ПОДЕЛИТЬСЯ

Тело отнюдь не считаю полноправной половиной человека.
Марина Цветаева. Из письма А. Бахраху 20 июля 1923 года

 

Под лаской плюшевого пледа
Вчерашний вызываю сон.
Что это было? – Чья победа? –
Кто побежден?
Все передумываю снова,
Всем перемучиваюсь вновь.
В том, для чего не знаю слова,
Была ль любовь?
Кто был охотник? – Кто – добыча?
Все дьявольски-наоборот!
Что понял, длительно мурлыча,
Сибирский кот?
В том поединке своеволий
Кто, в чьей руке был только мяч?
Чье сердце – Ваше ли, мое ли
Летело вскачь?
И все-таки – что ж это было?
Чего так хочется и жаль?
Так и не знаю: победила ль?
Побеждена ль?
23 октября 1914

Это стихотворение написала 22-летняя Цветаева после встречи с поэтессой Софией Парнок, открывая цикл «Подруга». Ключевые слова здесь – своеволие и любовь. Любовь – в ней Марина искала абсолюта. Своеволие – знамя поэта, бунт против диктатуры тела, мешающего свободному проявлению духа. Цветаева с юных лет противопоставляет понятия душа – туша[1]. «Я – голая душа» – говорит о себе. Дух дышит где хочет и как хочет, в этом суть Марины – стихии, морской! О «поединке своеволий» идет речь в стихотворении «Под лаской плюшевого пледа». Поразмышляем. Причем тут плюш? Плюшевый детский мишка – много детского, непосредственного в дерзком вызове миру. Или конкретика времени – в следующем стихотворении цикла будут золотистый фай и вязаная куртка. Выкажется и желание быть мальчиком ради возлюбленной ли, обожаемого героя… Своеволие предельное: «Душа, не знающая меры, душа хлыста и изувера, тоскующая по бичу»… Что уж тут разбираться, какого кто пола и что разрешено, а что осуждается. «Здесь действительно уместен возглас: будьте как боги!» – записывает Цветаева в тетради по поводу нетрадиционной любви. Любовь в её понимании бесконечно больше эротического чувства и сексуальности. Она пишет, что в её кругу «не говорили о любви из мистического страха, назвав, убить любовь, и еще от глубокой уверенности, что есть нечто высшее любви». Быть может, уместно назвать это чувство восхищением-страданием (через дефис), восхищением до томления, вызываемого совершенством. О таком чувстве писал, например, Жан Кокто, вспоминая прекрасного соученика по коллежу, – писал о страстях «ненасытных в жажде любви личинок, не сведущих в тайнах любви и менее всех защищенных, как все неокрепшие души, от тех ужасных страданий, которые доставляет сверхъестественная физическая красота»[2]. Так он, Кокто, будет потом сражен до мучения совершенством своего спутника жизни Жана Маре[3].

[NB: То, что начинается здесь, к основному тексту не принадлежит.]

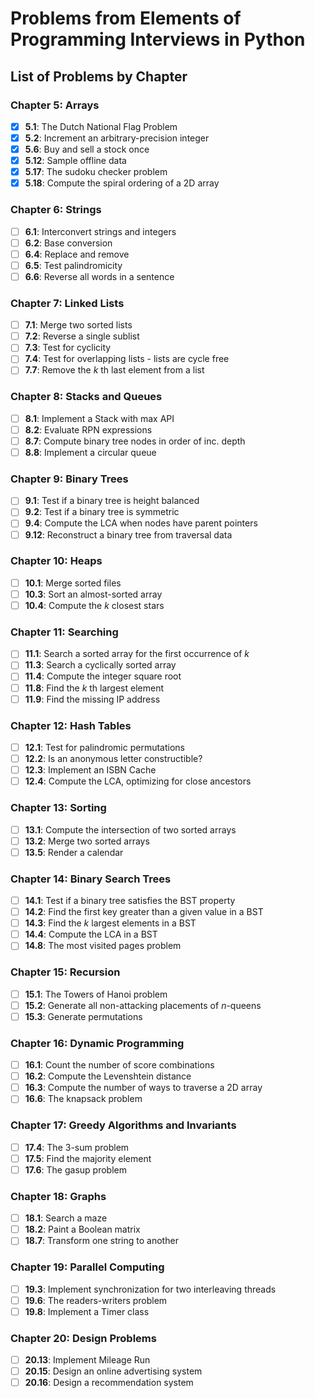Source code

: # Problems from Elements of Programming Interviews in Python

## List of Problems by Chapter

### Chapter 5: Arrays
- [x] **5.1**: The Dutch National Flag Problem
- [x] **5.2**: Increment an arbitrary-precision integer
- [x] **5.6**: Buy and sell a stock once
- [x] **5.12**: Sample offline data
- [x] **5.17**: The sudoku checker problem
- [x] **5.18**: Compute the spiral ordering of a 2D array

### Chapter 6: Strings
- [ ] **6.1**: Interconvert strings and integers
- [ ] **6.2**: Base conversion
- [ ] **6.4**: Replace and remove
- [ ] **6.5**: Test palindromicity
- [ ] **6.6**: Reverse all words in a sentence

### Chapter 7: Linked Lists
- [ ] **7.1**: Merge two sorted lists
- [ ] **7.2**: Reverse a single sublist
- [ ] **7.3**: Test for cyclicity
- [ ] **7.4**: Test for overlapping lists - lists are cycle free
- [ ] **7.7**: Remove the *k* th last element from a list

### Chapter 8: Stacks and Queues
- [ ] **8.1**: Implement a Stack with max API
- [ ] **8.2**: Evaluate RPN expressions
- [ ] **8.7**: Compute binary tree nodes in order of inc. depth
- [ ] **8.8**: Implement a circular queue

### Chapter 9: Binary Trees
- [ ] **9.1**: Test if a binary tree is height balanced
- [ ] **9.2**: Test if a binary tree is symmetric
- [ ] **9.4**: Compute the LCA when nodes have parent pointers
- [ ] **9.12**: Reconstruct a binary tree from traversal data

### Chapter 10: Heaps
- [ ] **10.1**: Merge sorted files
- [ ] **10.3**: Sort an almost-sorted array
- [ ] **10.4**: Compute the *k* closest stars

### Chapter 11: Searching
- [ ] **11.1**: Search a sorted array for the first occurrence of *k*
- [ ] **11.3**: Search a cyclically sorted array
- [ ] **11.4**: Compute the integer square root
- [ ] **11.8**: Find the *k* th largest element
- [ ] **11.9**: Find the missing IP address

### Chapter 12: Hash Tables
- [ ] **12.1**: Test for palindromic permutations
- [ ] **12.2**: Is an anonymous letter constructible?
- [ ] **12.3**: Implement an ISBN Cache
- [ ] **12.4**: Compute the LCA, optimizing for close ancestors

### Chapter 13: Sorting
- [ ] **13.1**: Compute the intersection of two sorted arrays
- [ ] **13.2**: Merge two sorted arrays
- [ ] **13.5**: Render a calendar

### Chapter 14: Binary Search Trees
- [ ] **14.1**: Test if a binary tree satisfies the BST property
- [ ] **14.2**: Find the first key greater than a given value in a BST
- [ ] **14.3**: Find the *k* largest elements in a BST
- [ ] **14.4**: Compute the LCA in a BST
- [ ] **14.8**: The most visited pages problem

### Chapter 15: Recursion
- [ ] **15.1**: The Towers of Hanoi problem
- [ ] **15.2**: Generate all non-attacking placements of *n*-queens
- [ ] **15.3**: Generate permutations

### Chapter 16: Dynamic Programming
- [ ] **16.1**: Count the number of score combinations
- [ ] **16.2**: Compute the Levenshtein distance
- [ ] **16.3**: Compute the number of ways to traverse a 2D array
- [ ] **16.6**: The knapsack problem

### Chapter 17: Greedy Algorithms and Invariants
- [ ] **17.4**: The 3-sum problem
- [ ] **17.5**: Find the majority element
- [ ] **17.6**: The gasup problem

### Chapter 18: Graphs
- [ ] **18.1**: Search a maze
- [ ] **18.2**: Paint a Boolean matrix
- [ ] **18.7**: Transform one string to another

### Chapter 19: Parallel Computing
- [ ] **19.3**: Implement synchronization for two interleaving threads
- [ ] **19.6**: The readers-writers problem
- [ ] **19.8**: Implement a Timer class

### Chapter 20: Design Problems
- [ ] **20.13**: Implement Mileage Run
- [ ] **20.15**: Design an online advertising system
- [ ] **20.16**: Design a recommendation system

Во всех многочисленных письмах Цветаевой – страстных, тянущих своих любимых «на вершину горы» (ее родное слово!), почти не встретишь слова любовь. Ее чувство далеко от общепринятого понимания этого явления, оно бесконечно шире и глубже. Всеобъемлющей. «Меня могла бы осуществить только любовь того, кто избрал бы меня из всех существ – прошлых, настоящих, будущих; мужских, женских; водяных, огненных, воздушных, земных, небесных. И прочих – и на других планетах! Вот я какая» – пишет Марина Ивановна в поздней повести «Девять писем».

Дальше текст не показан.